Artsy is reporting on a lost Caravaggio work (Jusith and Holofernes, ca. 1607) was sold privately just days before going on the auction block. According to the report, the buyer will have to exhibit the work in a musuem setting. The buyer and purchase price was not released, but the auction estiamte was $113.9 million to $170.7 million.
Artsy reports
Source: ArtsyA long-lost Caravaggio painting was sold privately days before a planned auction.
Caravaggio, Judith and Holofernes, ca. 1607. Courtesy of Eric Turquin.
A painting believed to be Caravaggio’s long-lost Judith and Holofernes (ca. 1607) has been sold privately just days before it was due to go up for auction in the south of France, where it was expected to sell for between €100 million and €150 million ($113.8 million–$170.7 million). On Monday, a collector of contemporary art and Old Masters who’d registered to participate in Thursday’s auction offered “exceptionally more” than the opening bid of $34 million, the dealer Eric Turquin (co-organizer of the sale with Toulouse-based auctioneer Marc Labarbe) told the Wall Street Journal’s Kelly Crow.
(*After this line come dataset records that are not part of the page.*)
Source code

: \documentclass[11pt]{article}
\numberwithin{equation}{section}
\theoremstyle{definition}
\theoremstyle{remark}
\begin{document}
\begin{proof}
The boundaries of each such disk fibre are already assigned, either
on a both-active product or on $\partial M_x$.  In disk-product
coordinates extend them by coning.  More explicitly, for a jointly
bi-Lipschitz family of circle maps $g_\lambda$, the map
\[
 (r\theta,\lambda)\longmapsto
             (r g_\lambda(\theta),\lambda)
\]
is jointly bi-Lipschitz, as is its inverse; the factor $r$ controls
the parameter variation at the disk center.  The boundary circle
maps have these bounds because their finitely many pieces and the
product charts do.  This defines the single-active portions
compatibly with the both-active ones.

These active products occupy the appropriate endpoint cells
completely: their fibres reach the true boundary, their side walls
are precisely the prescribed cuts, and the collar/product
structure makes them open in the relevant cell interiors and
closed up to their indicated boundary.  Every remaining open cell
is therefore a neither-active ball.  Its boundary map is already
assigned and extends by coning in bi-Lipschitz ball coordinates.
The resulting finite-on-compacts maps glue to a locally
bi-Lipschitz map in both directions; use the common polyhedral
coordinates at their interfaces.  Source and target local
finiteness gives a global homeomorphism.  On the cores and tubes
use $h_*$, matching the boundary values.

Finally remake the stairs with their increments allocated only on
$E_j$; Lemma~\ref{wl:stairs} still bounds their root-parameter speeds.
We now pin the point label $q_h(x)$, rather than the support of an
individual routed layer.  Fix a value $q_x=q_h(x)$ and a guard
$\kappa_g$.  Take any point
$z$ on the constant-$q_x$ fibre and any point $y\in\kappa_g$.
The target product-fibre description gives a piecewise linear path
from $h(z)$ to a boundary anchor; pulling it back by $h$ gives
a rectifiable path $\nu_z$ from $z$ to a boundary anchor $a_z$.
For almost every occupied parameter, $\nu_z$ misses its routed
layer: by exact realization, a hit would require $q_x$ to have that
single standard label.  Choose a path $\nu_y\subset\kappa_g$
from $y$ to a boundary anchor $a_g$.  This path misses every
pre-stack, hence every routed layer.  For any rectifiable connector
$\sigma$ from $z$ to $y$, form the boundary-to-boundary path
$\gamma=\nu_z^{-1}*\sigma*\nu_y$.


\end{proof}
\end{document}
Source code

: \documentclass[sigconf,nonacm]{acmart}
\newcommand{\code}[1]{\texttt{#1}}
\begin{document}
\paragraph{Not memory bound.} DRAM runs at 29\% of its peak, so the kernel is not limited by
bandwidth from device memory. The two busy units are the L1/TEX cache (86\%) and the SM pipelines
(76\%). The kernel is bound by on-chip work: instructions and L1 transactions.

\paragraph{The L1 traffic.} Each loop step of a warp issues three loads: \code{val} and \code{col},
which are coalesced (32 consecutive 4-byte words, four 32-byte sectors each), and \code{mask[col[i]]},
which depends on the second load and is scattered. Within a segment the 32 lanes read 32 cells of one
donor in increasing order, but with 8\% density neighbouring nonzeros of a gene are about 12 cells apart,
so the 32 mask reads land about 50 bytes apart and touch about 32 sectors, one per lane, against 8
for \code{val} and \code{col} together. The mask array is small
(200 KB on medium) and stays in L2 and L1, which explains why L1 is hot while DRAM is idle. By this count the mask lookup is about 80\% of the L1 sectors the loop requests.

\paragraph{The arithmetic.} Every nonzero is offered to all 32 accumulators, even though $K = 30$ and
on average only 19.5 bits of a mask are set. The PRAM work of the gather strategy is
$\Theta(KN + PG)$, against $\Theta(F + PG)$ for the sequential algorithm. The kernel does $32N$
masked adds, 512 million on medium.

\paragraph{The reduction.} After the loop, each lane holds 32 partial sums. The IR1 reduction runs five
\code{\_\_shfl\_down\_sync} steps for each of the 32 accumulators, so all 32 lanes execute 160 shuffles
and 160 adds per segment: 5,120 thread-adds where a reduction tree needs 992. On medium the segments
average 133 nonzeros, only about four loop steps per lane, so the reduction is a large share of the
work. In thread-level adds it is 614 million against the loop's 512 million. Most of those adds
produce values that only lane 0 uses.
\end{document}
The sellers, a family based in Toulouse who discovered the large painting in their attic in 2014, agreed to the deal in part because the buyer pledged to put the work on display in a public museum. Per the terms of the deal, the identity of the buyer and the selling price cannot be disclosed, though Turquin and Labarbe made clear in announcing the sale that the buyer isn’t French, and the work will consequently leave France. (The painting was previously subject to an export ban, which would have allowed the French state to acquire it, but that expired in late 2018.)
Though the exact sum paid for the work may never be known, it did eclipse Caravaggio’s auction record of just $145,500, set in 1998.